# [TRY IT]
Only a single number is expected: how many lines of the data hold the word "width".

=== RECORD SET ===

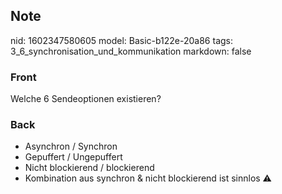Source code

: ## Note
nid: 1602347580605
model: Basic-b122e-20a86
tags: 3_6_synchronisation_und_kommunikation
markdown: false

### Front
Welche 6 Sendeoptionen existieren?

### Back
<ul>
  <li>Asynchron / Synchron
  <li>Gepuffert / Ungepuffert
  <li>Nicht blockierend / blockierend
  <li>Kombination aus synchron & nicht blockierend ist sinnlos ⚠
</ul>

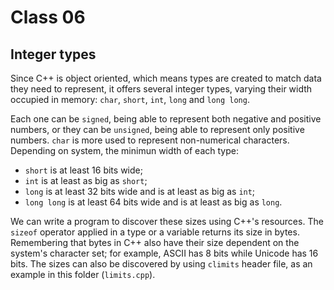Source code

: # Class 06

## Integer types

Since C++ is object oriented, which means types are created to match data they need to represent, it offers several integer types, varying their width occupied in memory: `char`, `short`, `int`, `long` and `long long`.

Each one can be `signed`, being able to represent both negative and positive numbers, or they can be `unsigned`, being able to represent only positive numbers. `char` is more used to represent non-numerical characters. Depending on system, the minimun width of each type:

- `short` is at least 16 bits wide;
- `int` is at least as big as `short`;
- `long` is at least 32 bits wide and is at least as big as `int`;
- `long long` is at least 64 bits wide and is at least as big as `long`.

We can write a program to discover these sizes using C++'s resources. The `sizeof` operator applied in a type or a variable returns its size in bytes. Remembering that bytes in C++ also have their size dependent on the system's character set; for example, ASCII has 8 bits while Unicode has 16 bits. The sizes can also be discovered by using `climits` header file, as an example in this folder (`limits.cpp`).
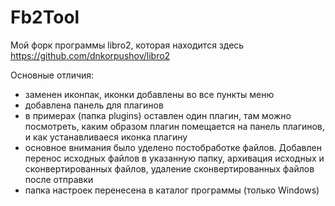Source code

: # Fb2Tool
Мой форк программы libro2, которая находится здесь https://github.com/dnkorpushov/libro2

Основные отличия:
- заменен иконпак, иконки добавлены во все пункты меню
- добавлена панель для плагинов
- в примерах (папка plugins) оставлен один плагин, там можно посмотреть, каким образом плагин помещается на панель плагинов, и как устанавливаеся иконка плагину
- основное внимания было уделено постобработке файлов. Добавлен перенос исходных файлов в указанную папку, архивация исходных и сконвертированных файлов, удаление сконвертированных файлов после отправки
- папка настроек перенесена в каталог программы (только Windows)
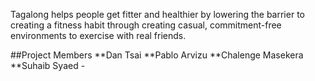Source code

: Tagalong helps people get fitter and healthier by lowering the barrier to creating a fitness habit through creating casual, commitment-free environments to exercise with real friends.

##Project Members
**Dan Tsai
**Pablo Arvizu
**Chalenge Masekera
**Suhaib Syaed - 
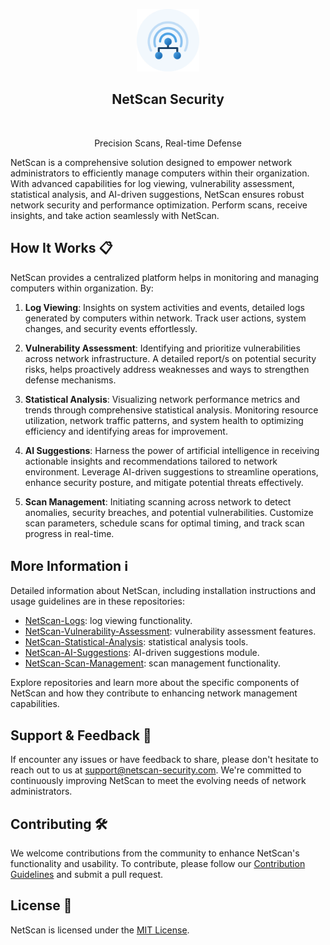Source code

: <p align="center">
  <img width="100" src="./assets/img/logo/icon-brand.png" alt="Netscan-Logo" />
  <h2 align="center">NetScan Security</h2>
  <p align="center">Precision Scans, Real-time Defense</p>
</p>

NetScan is a comprehensive solution designed to empower network administrators to efficiently manage computers within their organization. With advanced capabilities for log viewing, vulnerability assessment, statistical analysis, and AI-driven suggestions, NetScan ensures robust network security and performance optimization. Perform scans, receive insights, and take action seamlessly with NetScan.

## How It Works 📋

NetScan provides a centralized platform helps in monitoring and managing computers within organization. By:

1. **Log Viewing**: Insights on system activities and events, detailed logs generated by computers within network. Track user actions, system changes, and security events effortlessly.

2. **Vulnerability Assessment**: Identifying and prioritize vulnerabilities across network infrastructure. A detailed report/s on potential security risks, helps proactively address weaknesses and ways to strengthen defense mechanisms.

3. **Statistical Analysis**: Visualizing network performance metrics and trends through comprehensive statistical analysis. Monitoring resource utilization, network traffic patterns, and system health to optimizing efficiency and identifying areas for improvement.

4. **AI Suggestions**: Harness the power of artificial intelligence in receiving actionable insights and recommendations tailored to network environment. Leverage AI-driven suggestions to streamline operations, enhance security posture, and mitigate potential threats effectively.

5. **Scan Management**: Initiating scanning across network to detect anomalies, security breaches, and potential vulnerabilities. Customize scan parameters, schedule scans for optimal timing, and track scan progress in real-time.

## More Information ℹ️

Detailed information about NetScan, including installation instructions and usage guidelines are in these repositories:

- [NetScan-Logs](https://github.com/Netscan-Security/netscan-logs): log viewing functionality.
- [NetScan-Vulnerability-Assessment](https://github.com/Netscan-Security/netscan-vulnerability-assessment): vulnerability assessment features.
- [NetScan-Statistical-Analysis](https://github.com/Netscan-Security/netscan-statistical-analysis): statistical analysis tools.
- [NetScan-AI-Suggestions](https://github.com/Netscan-Security/netscan-ai-suggestions): AI-driven suggestions module.
- [NetScan-Scan-Management](https://github.com/Netscan-Security/netscan-scan-management): scan management functionality.

Explore repositories and learn more about the specific components of NetScan and how they contribute to enhancing network management capabilities.

## Support & Feedback 🤝

If encounter any issues or have feedback to share, please don't hesitate to reach out to us at [support@netscan-security.com](mailto:support@netscan-security.com). We're committed to continuously improving NetScan to meet the evolving needs of network administrators.

## Contributing 🛠

We welcome contributions from the community to enhance NetScan's functionality and usability. To contribute, please follow our [Contribution Guidelines](CONTRIBUTING.md) and submit a pull request.

## License 📄

NetScan is licensed under the [MIT License](LICENSE).
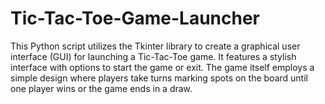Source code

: # Tic-Tac-Toe-Game-Launcher
This Python script utilizes the Tkinter library to create a graphical user interface (GUI) for launching a Tic-Tac-Toe game. It features a stylish interface with options to start the game or exit. The game itself employs a simple design where players take turns marking spots on the board until one player wins or the game ends in a draw.
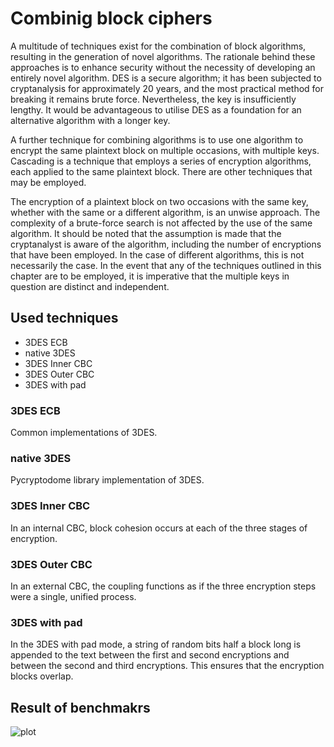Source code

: # Combinig block ciphers

A multitude of techniques exist for the combination of block algorithms, resulting in the generation of novel algorithms. The rationale behind these approaches is to enhance security without the necessity of developing an entirely novel algorithm. DES is a secure algorithm; it has been subjected to cryptanalysis for approximately 20 years, and the most practical method for breaking it remains brute force. Nevertheless, the key is insufficiently lengthy. It would be advantageous to utilise DES as a foundation for an alternative algorithm with a longer key.

A further technique for combining algorithms is to use one algorithm to encrypt the same plaintext block on multiple occasions, with multiple keys. Cascading is a technique that employs a series of encryption algorithms, each applied to the same plaintext block. There are other techniques that may be employed.

The encryption of a plaintext block on two occasions with the same key, whether with the same or a different algorithm, is an unwise approach. The complexity of a brute-force search is not affected by the use of the same algorithm. It should be noted that the assumption is made that the cryptanalyst is aware of the algorithm, including the number of encryptions that have been employed. In the case of different algorithms, this is not necessarily the case. In the event that any of the techniques outlined in this chapter are to be employed, it is imperative that the multiple keys in question are distinct and independent.

## Used techniques

- 3DES ECB
- native 3DES
- 3DES Inner CBC
- 3DES Outer CBC
- 3DES with pad


### 3DES ECB

Common implementations of 3DES. 

### native 3DES

Pycryptodome library implementation of 3DES. 

### 3DES Inner CBC

In an internal CBC, block cohesion occurs at each of the three stages of encryption.

### 3DES Outer CBC

In an external CBC, the coupling functions as if the three encryption steps were a single, unified process.

### 3DES with pad

In the 3DES with pad mode, a string of random bits half a block long is appended to the text between the first and second encryptions and between the second and third encryptions. This ensures that the encryption blocks overlap.

## Result of benchmakrs
![plot](https://github.com/user-attachments/assets/311a8778-fe19-4b0f-99da-e8e93da5a32f)
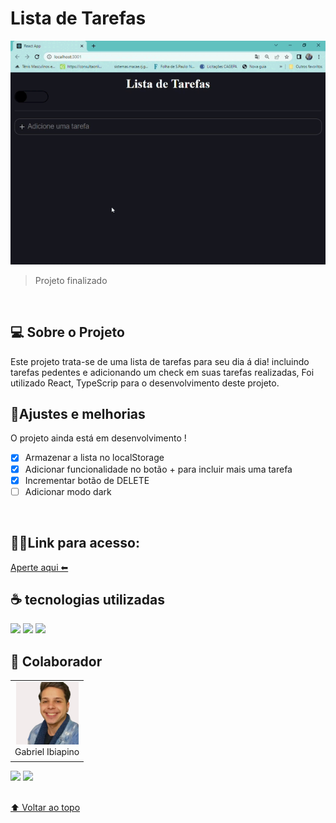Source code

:# Lista de Tarefas

<img src="./src/Assets/gif1.gif" alt="Gif do projeto">


> Projeto finalizado 
<br>

## 💻 Sobre o Projeto
Este projeto trata-se de uma lista de tarefas para seu dia á dia! incluindo tarefas pedentes e adicionando um check em suas tarefas realizadas, Foi utilizado React, TypeScrip para o desenvolvimento deste projeto.
## 🔧Ajustes e melhorias
O projeto ainda está em desenvolvimento !

- [X] Armazenar a lista no localStorage
- [X] Adicionar funcionalidade no botão + para incluir mais uma tarefa
- [X] Incrementar botão de DELETE
- [ ] Adicionar modo dark
<br>

## 👨‍💻Link para acesso: 
<a href="https://organizador-de-tarefas.netlify.app/">Aperte aqui ⬅ </a>


## ☕ tecnologias utilizadas

<img src="https://img.shields.io/badge/JavaScript-F7DF1E?style=for-the-badge&logo=javascript&logoColor=black">
<img src="https://img.shields.io/badge/TypeScript-007ACC?style=for-the-badge&logo=typescript&logoColor=white">
<img src="https://img.shields.io/badge/React-20232A?style=for-the-badge&logo=react&logoColor=61DAFB">


<br>

## 🤝 Colaborador

<table>
  <tr>
    <td align="center">
      <a href="#">
        <img src="./src/Assets/Eu.png" width="100px;" alt="Foto do Gabriel Silva no GitHub"/><br>
        <sub>
          <a >Gabriel Ibiapino</a>
        </sub>
      </a>
    </td>
  </tr>
</table>

<div>
 <a href="https://www.linkedin.com/in/gabriel-ibiapino-louren%C3%A7o-da-silva-749b78198/" target="_blank"><img src="https://img.shields.io/badge/-LinkedIn-%230077B5?style=for-the-badge&logo=linkedin&logoColor=white" target="_blank"></a> 
<a href = "mailto:lourencogabriel77@gmail.com"><img src="https://img.shields.io/badge/-Gmail-%23333?style=for-the-badge&logo=gmail&logoColor=white" target="_blank"></a>
</div>
<br>


[⬆ Voltar ao topo](#Lista-de-Tarefas)<br>
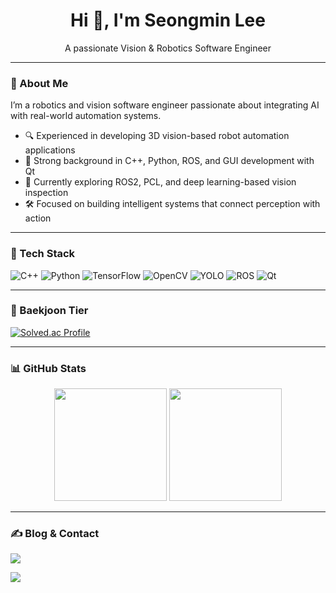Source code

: <h1 align="center">Hi 👋, I'm Seongmin Lee</h1>
<p align="center">A passionate Vision & Robotics Software Engineer</p>

---

### 🚀 About Me

I’m a robotics and vision software engineer passionate about integrating AI with real-world automation systems.

- 🔍 Experienced in developing 3D vision-based robot automation applications  
- 🧠 Strong background in C++, Python, ROS, and GUI development with Qt  
- 🌱 Currently exploring ROS2, PCL, and deep learning-based vision inspection  
- 🛠️ Focused on building intelligent systems that connect perception with action
  
---

### 🧰 Tech Stack

![C++](https://img.shields.io/badge/C++-00599C?style=flat&logo=cplusplus&logoColor=white)
![Python](https://img.shields.io/badge/Python-3776AB?style=flat&logo=python&logoColor=white)
![TensorFlow](https://img.shields.io/badge/TensorFlow-FF6F00?style=flat&logo=tensorflow&logoColor=white)
![OpenCV](https://img.shields.io/badge/OpenCV-5C3EE8?style=flat&logo=opencv&logoColor=white)
![YOLO](https://img.shields.io/badge/YOLOv8-FFB400?style=flat&logo=ai&logoColor=black)
![ROS](https://img.shields.io/badge/ROS-22314E?style=flat&logo=ros&logoColor=white)
![Qt](https://img.shields.io/badge/Qt-41CD52?style=flat&logo=qt&logoColor=white)

---

### 🏅 Baekjoon Tier

[![Solved.ac Profile](http://mazassumnida.wtf/api/v2/generate_badge?boj=qqqlsm)](https://solved.ac/qqqlsm)

---


### 📊 GitHub Stats

<p align="center">
  <img src="https://github-readme-stats.vercel.app/api?username=qqqlsm95&show_icons=true&theme=tokyonight" height="180"/>
  <img src="https://github-readme-stats.vercel.app/api/top-langs/?username=qqqlsm95&layout=compact&theme=tokyonight" height="180"/>
</p>

---

### ✍️ Blog & Contact

<p align="left">
  <a href="mailto:qqqlsm@gmail.com"><img src="https://img.shields.io/badge/Email-qqqlsml@naver.com-blue?style=flat&logo=gmail"></a>
  
  <a href="https://yourblog.tistory.com"><img src="https://img.shields.io/badge/Blog-Tistory-black?style=flat&logo=tistory"></a>
</p>


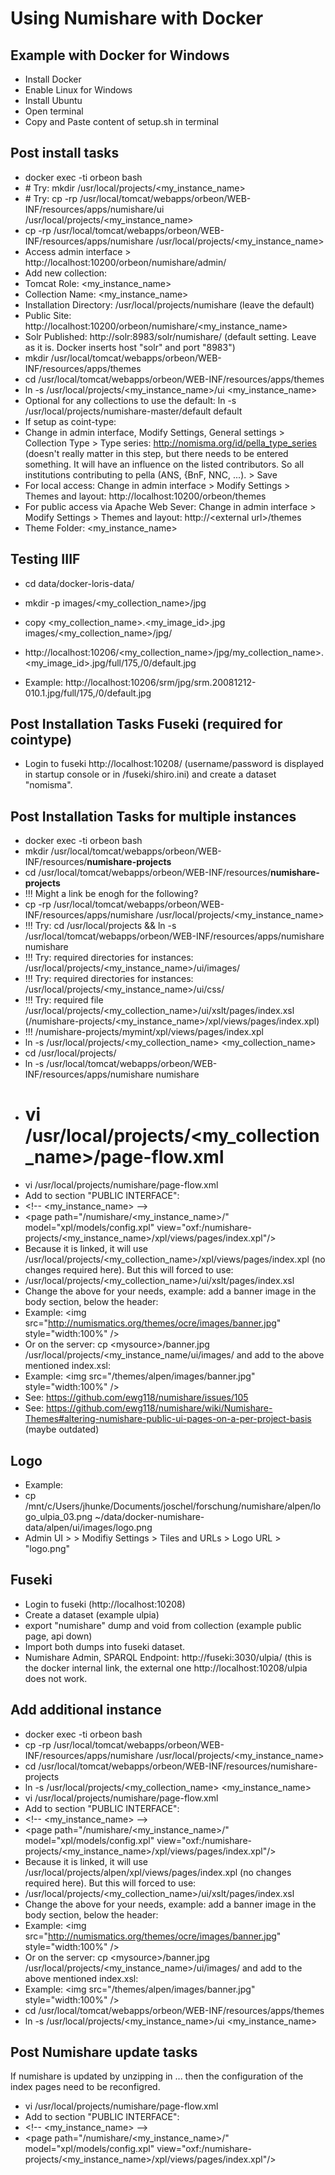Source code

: # Using Numishare with Docker

## Example with Docker for Windows

* Install Docker
* Enable Linux for Windows
* Install Ubuntu
* Open terminal
* Copy and Paste content of setup.sh in terminal

## Post install tasks
* docker exec -ti orbeon bash
* \# Try: mkdir /usr/local/projects/\<my_instance_name\>
* \# Try: cp -rp /usr/local/tomcat/webapps/orbeon/WEB-INF/resources/apps/numishare/ui /usr/local/projects/\<my_instance_name\>
* cp -rp /usr/local/tomcat/webapps/orbeon/WEB-INF/resources/apps/numishare /usr/local/projects/\<my_instance_name\>
* Access admin interface > http://localhost:10200/orbeon/numishare/admin/
* Add new collection:
*  Tomcat Role: <my_instance_name>
*  Collection Name: <my_instance_name>
*  Installation Directory: /usr/local/projects/numishare (leave the default)
*  Public Site: http://localhost:10200/orbeon/numishare/<my_instance_name>
*  Solr Published: http://solr:8983/solr/numishare/ (default setting. Leave as it is. Docker inserts host "solr" and port "8983")
*  mkdir /usr/local/tomcat/webapps/orbeon/WEB-INF/resources/apps/themes
*  cd /usr/local/tomcat/webapps/orbeon/WEB-INF/resources/apps/themes
*  ln -s /usr/local/projects/<my_instance_name>/ui <my_instance_name>
*  Optional for any collections to use the default: ln -s /usr/local/projects/numishare-master/default default
*  If setup as coint-type:
*  Change in admin interface, Modify Settings, General settings > Collection Type > Type series: http://nomisma.org/id/pella_type_series (doesn't really matter in this step, but there needs to be entered something. It will have an influence on the listed contributors. So all institutions contributing to pella (ANS, {BnF, NNC, ...). > Save
*  For local access: Change in admin interface > Modify Settings > Themes and layout: http://localhost:10200/orbeon/themes
*  For public access via Apache Web Sever:  Change in admin interface > Modify Settings > Themes and layout: http://\<external url\>/themes
*  Theme Folder: <my_instance_name>

## Testing IIIF

* cd data/docker-loris-data/
* mkdir -p images/<my_collection_name>/jpg
* copy <my_collection_name>.<my_image_id>.jpg images/<my_collection_name>/jpg/
* http://localhost:10206/<my_collection_name>/jpg/my_collection_name>.<my_image_id>.jpg/full/175,/0/default.jpg

* Example:  http://localhost:10206/srm/jpg/srm.20081212-010.1.jpg/full/175,/0/default.jpg

## Post Installation Tasks Fuseki (required for cointype)

* Login to fuseki http://localhost:10208/ (username/password is displayed in startup console or in /fuseki/shiro.ini) and create a dataset "nomisma".

## Post Installation Tasks for multiple instances 

* docker exec -ti orbeon bash
* mkdir /usr/local/tomcat/webapps/orbeon/WEB-INF/resources/**numishare-projects**
* cd /usr/local/tomcat/webapps/orbeon/WEB-INF/resources/**numishare-projects**
* !!! Might a link be enogh for the following?
* cp -rp /usr/local/tomcat/webapps/orbeon/WEB-INF/resources/apps/numishare /usr/local/projects/\<my_instance_name\>
* !!! Try: cd /usr/local/projects && ln -s /usr/local/tomcat/webapps/orbeon/WEB-INF/resources/apps/numishare numishare
* !!! Try: required directories for instances: /usr/local/projects/\<my_instance_name\>/ui/images/
* !!! Try: required directories for instances: /usr/local/projects/\<my_instance_name\>/ui/css/
* !!! Try: required file /usr/local/projects/\<my_collection_name\>/ui/xslt/pages/index.xsl (/numishare-projects/\<my_instance_name\>/xpl/views/pages/index.xpl)
* !!! /numishare-projects/mymint/xpl/views/pages/index.xpl
* ln -s /usr/local/projects/<my_collection_name> <my_collection_name>
* cd /usr/local/projects/
* ln -s /usr/local/tomcat/webapps/orbeon/WEB-INF/resources/apps/numishare numishare
* # vi /usr/local/projects/<my_collection_name>/page-flow.xml
* vi /usr/local/projects/numishare/page-flow.xml
* Add to section "PUBLIC INTERFACE":
* \<!-- <my_instance_name> --\>
* \<page path="/numishare/<my_instance_name>/" model="xpl/models/config.xpl" view="oxf:/numishare-projects/<my_instance_name>/xpl/views/pages/index.xpl"/\>
* Because it is linked, it will use /usr/local/projects/<my_collection_name>/xpl/views/pages/index.xpl (no changes required here). But this will forced to use:
* /usr/local/projects/<my_collection_name>/ui/xslt/pages/index.xsl
* Change the above for your needs, example: add a banner image in the body section, below the header:
* Example:  \<img src="http://numismatics.org/themes/ocre/images/banner.jpg" style="width:100%" /\>
* Or on the server: cp \<mysource\>/banner.jpg /usr/local/projects/\<my_instance_name\/ui/images/ and add to the above mentioned index.xsl:
* Example:  \<img src="/themes/alpen/images/banner.jpg" style="width:100%" /\>
* See: https://github.com/ewg118/numishare/issues/105
* See: https://github.com/ewg118/numishare/wiki/Numishare-Themes#altering-numishare-public-ui-pages-on-a-per-project-basis (maybe outdated)

## Logo
  * Example:
  * cp /mnt/c/Users/jhunke/Documents/joschel/forschung/numishare/alpen/logo_ulpia_03.png ~/data/docker-numishare-data/alpen/ui/images/logo.png
  * Admin UI > <instance> > Modifiy Settings > Tiles and URLs > Logo URL > "logo.png"

 ## Fuseki
   * Login to fuseki (http://localhost:10208)
   * Create a dataset (example ulpia)
   * export "numishare" dump and void from collection (example public page, api down)
   * Import both dumps into fuseki dataset.
   * Numishare Admin, SPARQL Endpoint: http://fuseki:3030/ulpia/ (this is the docker internal link, the external one http://localhost:10208/ulpia does not work.
 
## Add additional instance
* docker exec -ti orbeon bash
* cp -rp /usr/local/tomcat/webapps/orbeon/WEB-INF/resources/apps/numishare /usr/local/projects/<my_instance_name>
* cd /usr/local/tomcat/webapps/orbeon/WEB-INF/resources/numishare-projects
* ln -s /usr/local/projects/<my_collection_name> <my_instance_name>
* vi /usr/local/projects/numishare/page-flow.xml
* Add to section "PUBLIC INTERFACE":
* \<!-- <my_instance_name> --\>
* \<page path="/numishare/<my_instance_name>/" model="xpl/models/config.xpl" view="oxf:/numishare-projects/<my_instance_name>/xpl/views/pages/index.xpl"/\>
* Because it is linked, it will use /usr/local/projects/alpen/xpl/views/pages/index.xpl (no changes required here). But this will forced to use:
* /usr/local/projects/<my_collection_name>/ui/xslt/pages/index.xsl
* Change the above for your needs, example: add a banner image in the body section, below the header:
* Example:  \<img src="http://numismatics.org/themes/ocre/images/banner.jpg" style="width:100%" /\>
* Or on the server: cp \<mysource\>/banner.jpg /usr/local/projects/\<my_instance_name\>/ui/images/ and add to the above mentioned index.xsl:
* Example:  \<img src="/themes/alpen/images/banner.jpg" style="width:100%" /\>
* cd /usr/local/tomcat/webapps/orbeon/WEB-INF/resources/apps/themes
* ln -s /usr/local/projects/<my_instance_name>/ui <my_instance_name>

## Post Numishare update tasks

If numishare is updated by unzipping in ... then the configuration of the index pages need to be reconfigred.

* vi /usr/local/projects/numishare/page-flow.xml
* Add to section "PUBLIC INTERFACE":
* \<!-- <my_instance_name> --\>
* \<page path="/numishare/<my_instance_name>/" model="xpl/models/config.xpl" view="oxf:/numishare-projects/<my_instance_name>/xpl/views/pages/index.xpl"/\>
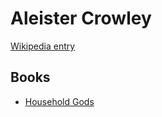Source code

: # Aleister Crowley

[Wikipedia entry](https://en.wikipedia.org/wiki/Aleister_Crowley)

## Books

- [Household Gods](Household_Gods.md)
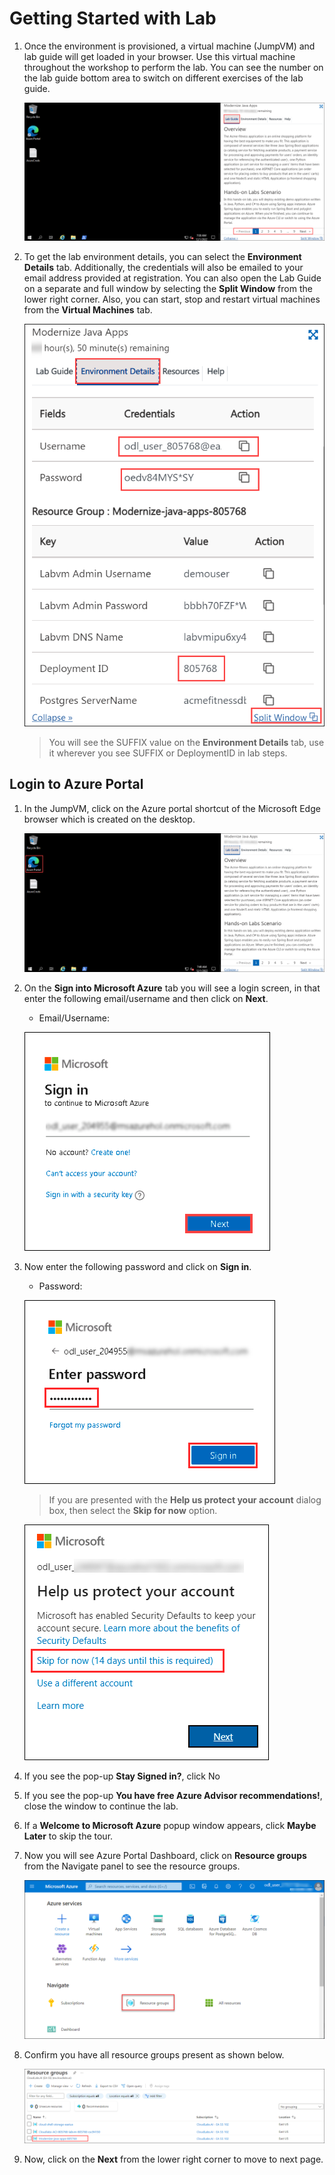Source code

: # Getting Started with Lab

1. Once the environment is provisioned, a virtual machine (JumpVM) and lab guide will get loaded in your browser. Use this virtual machine throughout the workshop to perform the lab. You can see the number on the lab guide bottom area to switch on different exercises of the lab guide.

   ![](Images/cloudlab-vm-guide.png "Lab Environment")

1. To get the lab environment details, you can select the **Environment Details** tab. Additionally, the credentials will also be emailed to your email address provided at registration. You can also open the Lab Guide on a separate and full window by selecting the **Split Window** from the lower right corner. Also, you can start, stop and restart virtual machines from the **Virtual Machines** tab.

   ![](Images/splitwindow1.png "Lab Environment")
 
    > You will see the SUFFIX value on the **Environment Details** tab, use it wherever you see SUFFIX or DeploymentID in lab steps.


## Login to Azure Portal
1. In the JumpVM, click on the Azure portal shortcut of the Microsoft Edge browser which is created on the desktop.

   ![](Images/azure-portal.png "Lab Environment")
   
1. On the **Sign into Microsoft Azure** tab you will see a login screen, in that enter the following email/username and then click on **Next**. 
   * Email/Username: <inject key="AzureAdUserEmail"></inject>
   
   ![](Images/image7.png "Enter Email")
     
1. Now enter the following password and click on **Sign in**.
   * Password: <inject key="AzureAdUserPassword"></inject>
   
   ![](Images/image8.png "Enter Password")
     
   > If you are presented with the **Help us protect your account** dialog box, then select the **Skip for now** option.

   ![](Images/MFA.png "Enter Password")
  
1. If you see the pop-up **Stay Signed in?**, click No

1. If you see the pop-up **You have free Azure Advisor recommendations!**, close the window to continue the lab.

1. If a **Welcome to Microsoft Azure** popup window appears, click **Maybe Later** to skip the tour.
   
1. Now you will see Azure Portal Dashboard, click on **Resource groups** from the Navigate panel to see the resource groups.

   ![](Images/select-rg.png "Resource groups")
   
1. Confirm you have all resource groups present as shown below.

   ![](Images/upimage10.png "Resource groups")
   
1. Now, click on the **Next** from the lower right corner to move to next page.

===

# [SOLVED EXERCISE]
8